====== GIVEN RECORDS

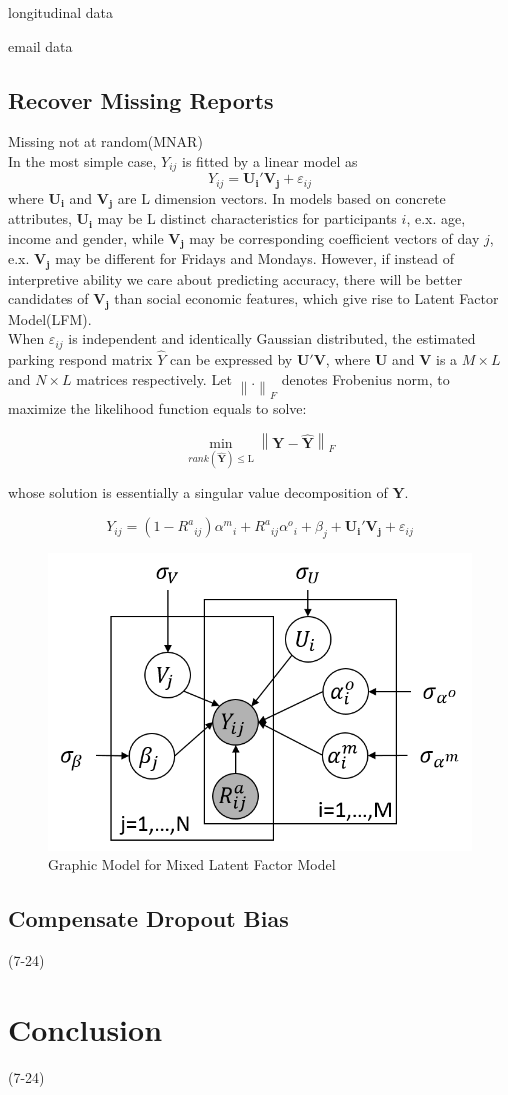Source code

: \documentclass[preprint,12pt]{elsarticle}
\begin{document}
longitudinal data

email data

\subsection{Recover Missing Reports} 
Missing not at random(MNAR)\\

In the most simple case, $Y_{ij}$ is fitted by a linear model as
\[{Y_{ij}} = {\mathbf{U_i}}'{\mathbf{V_j}} + {\varepsilon _{ij}}\]
where $\mathbf{U_i}$ and $\mathbf{V_j}$ are L dimension vectors. In models based on concrete attributes, $\mathbf{U_i}$ may be L distinct characteristics for participants $i$, e.x. age, income and gender, while $\mathbf{V_j}$ may be corresponding coefficient vectors of day $j$, e.x. $\mathbf{V_j}$ may be different for Fridays and Mondays. However, if instead of interpretive ability we care about predicting accuracy, there will be better candidates of $\mathbf{V_j}$ than social economic features, which give rise to Latent Factor Model(LFM).\\     

When $\varepsilon _{ij}$ is independent and identically Gaussian distributed, the estimated parking respond matrix $\hat{Y}$ can be expressed by $\mathbf{U}'\mathbf{V}$, where $\mathbf{U}$ and $\mathbf{V}$ is a $M\times L$ and $N\times L$ matrices respectively. Let ${\left\| . \right\|_F}$ denotes Frobenius norm, to maximize the likelihood function equals to solve:

\[{\min _{rank(\widehat {\mathbf{Y}}) \leqslant {\text{L}}}}{\left\| {{\mathbf{Y - }}\widehat {\mathbf{Y}}} \right\|_F}\]

whose solution is essentially a singular value decomposition of $\mathbf{Y}$. 

\[{Y_{ij}} = (1 - {R^a}_{ij}){\alpha ^m}_i + {R^a}_{ij}{\alpha ^o}_i + {\beta _j} + {{\mathbf{U}}_{\mathbf{i}}}{\mathbf{'}}{{\mathbf{V}}_{\mathbf{j}}} + {\varepsilon _{ij}}\]


\begin{figure}[!htb]
\centering
\includegraphics[scale=0.6]{MLFM.png}
\caption{Graphic Model for Mixed Latent Factor Model}
\label{fig:MLFM}
\end{figure}

\subsection{Compensate Dropout Bias} (7-24)

\section{Conclusion} (7-24)
\end{document}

============

◆ **ACTIVITY**:
Print the material word for word without images.

◆ **EXERCISE RESULT**:
Source code

: \documentclass[preprint,12pt]{elsarticle}
\begin{document}
longitudinal data

email data

\subsection{Recover Missing Reports} 
Missing not at random(MNAR)\\

In the most simple case, $Y_{ij}$ is fitted by a linear model as
\[{Y_{ij}} = {\mathbf{U_i}}'{\mathbf{V_j}} + {\varepsilon _{ij}}\]
where $\mathbf{U_i}$ and $\mathbf{V_j}$ are L dimension vectors. In models based on concrete attributes, $\mathbf{U_i}$ may be L distinct characteristics for participants $i$, e.x. age, income and gender, while $\mathbf{V_j}$ may be corresponding coefficient vectors of day $j$, e.x. $\mathbf{V_j}$ may be different for Fridays and Mondays. However, if instead of interpretive ability we care about predicting accuracy, there will be better candidates of $\mathbf{V_j}$ than social economic features, which give rise to Latent Factor Model(LFM).\\     

When $\varepsilon _{ij}$ is independent and identically Gaussian distributed, the estimated parking respond matrix $\hat{Y}$ can be expressed by $\mathbf{U}'\mathbf{V}$, where $\mathbf{U}$ and $\mathbf{V}$ is a $M\times L$ and $N\times L$ matrices respectively. Let ${\left\| . \right\|_F}$ denotes Frobenius norm, to maximize the likelihood function equals to solve:

\[{\min _{rank(\widehat {\mathbf{Y}}) \leqslant {\text{L}}}}{\left\| {{\mathbf{Y - }}\widehat {\mathbf{Y}}} \right\|_F}\]

whose solution is essentially a singular value decomposition of $\mathbf{Y}$. 

\[{Y_{ij}} = (1 - {R^a}_{ij}){\alpha ^m}_i + {R^a}_{ij}{\alpha ^o}_i + {\beta _j} + {{\mathbf{U}}_{\mathbf{i}}}{\mathbf{'}}{{\mathbf{V}}_{\mathbf{j}}} + {\varepsilon _{ij}}\]


\begin{figure}[!htb]
\centering
\includegraphics[scale=0.6]{MLFM.png}
\caption{Graphic Model for Mixed Latent Factor Model}
\label{fig:MLFM}
\end{figure}

\subsection{Compensate Dropout Bias} (7-24)

\section{Conclusion} (7-24)
\end{document}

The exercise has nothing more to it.